Activity ::
Using the line that contains "équirépartis pour interpoler." as the first line and the last line of the data as the final one, give every line in that range again exactly.

Dataset records ::

BEGIN

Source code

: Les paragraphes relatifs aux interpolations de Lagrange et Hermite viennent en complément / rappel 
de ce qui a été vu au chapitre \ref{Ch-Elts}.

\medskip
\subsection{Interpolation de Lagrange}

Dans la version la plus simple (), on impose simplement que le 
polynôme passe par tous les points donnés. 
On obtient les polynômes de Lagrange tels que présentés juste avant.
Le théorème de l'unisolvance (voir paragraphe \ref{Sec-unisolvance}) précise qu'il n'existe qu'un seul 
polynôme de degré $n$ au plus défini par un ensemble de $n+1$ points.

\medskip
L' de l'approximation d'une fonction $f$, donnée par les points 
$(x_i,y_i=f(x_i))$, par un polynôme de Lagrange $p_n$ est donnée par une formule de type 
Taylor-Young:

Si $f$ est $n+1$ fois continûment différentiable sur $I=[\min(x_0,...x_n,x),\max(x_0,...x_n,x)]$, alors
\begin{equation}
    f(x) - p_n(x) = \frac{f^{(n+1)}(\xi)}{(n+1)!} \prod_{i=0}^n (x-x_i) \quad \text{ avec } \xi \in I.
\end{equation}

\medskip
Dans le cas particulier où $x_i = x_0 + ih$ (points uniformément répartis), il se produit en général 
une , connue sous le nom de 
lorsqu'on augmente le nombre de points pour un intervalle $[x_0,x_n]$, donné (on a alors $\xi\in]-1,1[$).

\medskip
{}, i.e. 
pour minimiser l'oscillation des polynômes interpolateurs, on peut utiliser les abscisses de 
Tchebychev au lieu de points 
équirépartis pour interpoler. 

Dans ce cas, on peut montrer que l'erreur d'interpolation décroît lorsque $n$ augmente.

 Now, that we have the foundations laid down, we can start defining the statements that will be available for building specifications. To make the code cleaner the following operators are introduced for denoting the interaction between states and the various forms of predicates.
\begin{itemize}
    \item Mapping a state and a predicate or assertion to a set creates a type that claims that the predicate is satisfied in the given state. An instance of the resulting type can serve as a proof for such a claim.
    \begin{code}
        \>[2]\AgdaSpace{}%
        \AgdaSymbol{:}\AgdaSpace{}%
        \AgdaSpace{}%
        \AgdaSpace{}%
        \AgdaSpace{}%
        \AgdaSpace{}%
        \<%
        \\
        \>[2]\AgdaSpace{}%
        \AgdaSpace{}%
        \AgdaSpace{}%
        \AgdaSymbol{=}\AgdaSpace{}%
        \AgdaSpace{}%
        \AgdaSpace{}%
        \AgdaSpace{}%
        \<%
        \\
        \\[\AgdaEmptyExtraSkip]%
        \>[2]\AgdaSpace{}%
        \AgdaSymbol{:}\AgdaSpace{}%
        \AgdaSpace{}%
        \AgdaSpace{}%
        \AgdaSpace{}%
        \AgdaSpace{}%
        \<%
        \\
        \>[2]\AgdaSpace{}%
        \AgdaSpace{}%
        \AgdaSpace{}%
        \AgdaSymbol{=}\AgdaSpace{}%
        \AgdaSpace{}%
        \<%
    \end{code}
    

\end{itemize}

END

Expected output ::
équirépartis pour interpoler. 

Dans ce cas, on peut montrer que l'erreur d'interpolation décroît lorsque $n$ augmente.

 Now, that we have the foundations laid down, we can start defining the statements that will be available for building specifications. To make the code cleaner the following operators are introduced for denoting the interaction between states and the various forms of predicates.
\begin{itemize}
    \item Mapping a state and a predicate or assertion to a set creates a type that claims that the predicate is satisfied in the given state. An instance of the resulting type can serve as a proof for such a claim.
    \begin{code}
        \>[2]\AgdaSpace{}%
        \AgdaSymbol{:}\AgdaSpace{}%
        \AgdaSpace{}%
        \AgdaSpace{}%
        \AgdaSpace{}%
        \AgdaSpace{}%
        \<%
        \\
        \>[2]\AgdaSpace{}%
        \AgdaSpace{}%
        \AgdaSpace{}%
        \AgdaSymbol{=}\AgdaSpace{}%
        \AgdaSpace{}%
        \AgdaSpace{}%
        \AgdaSpace{}%
        \<%
        \\
        \\[\AgdaEmptyExtraSkip]%
        \>[2]\AgdaSpace{}%
        \AgdaSymbol{:}\AgdaSpace{}%
        \AgdaSpace{}%
        \AgdaSpace{}%
        \AgdaSpace{}%
        \AgdaSpace{}%
        \<%
        \\
        \>[2]\AgdaSpace{}%
        \AgdaSpace{}%
        \AgdaSpace{}%
        \AgdaSymbol{=}\AgdaSpace{}%
        \AgdaSpace{}%
        \<%
    \end{code}
    

\end{itemize}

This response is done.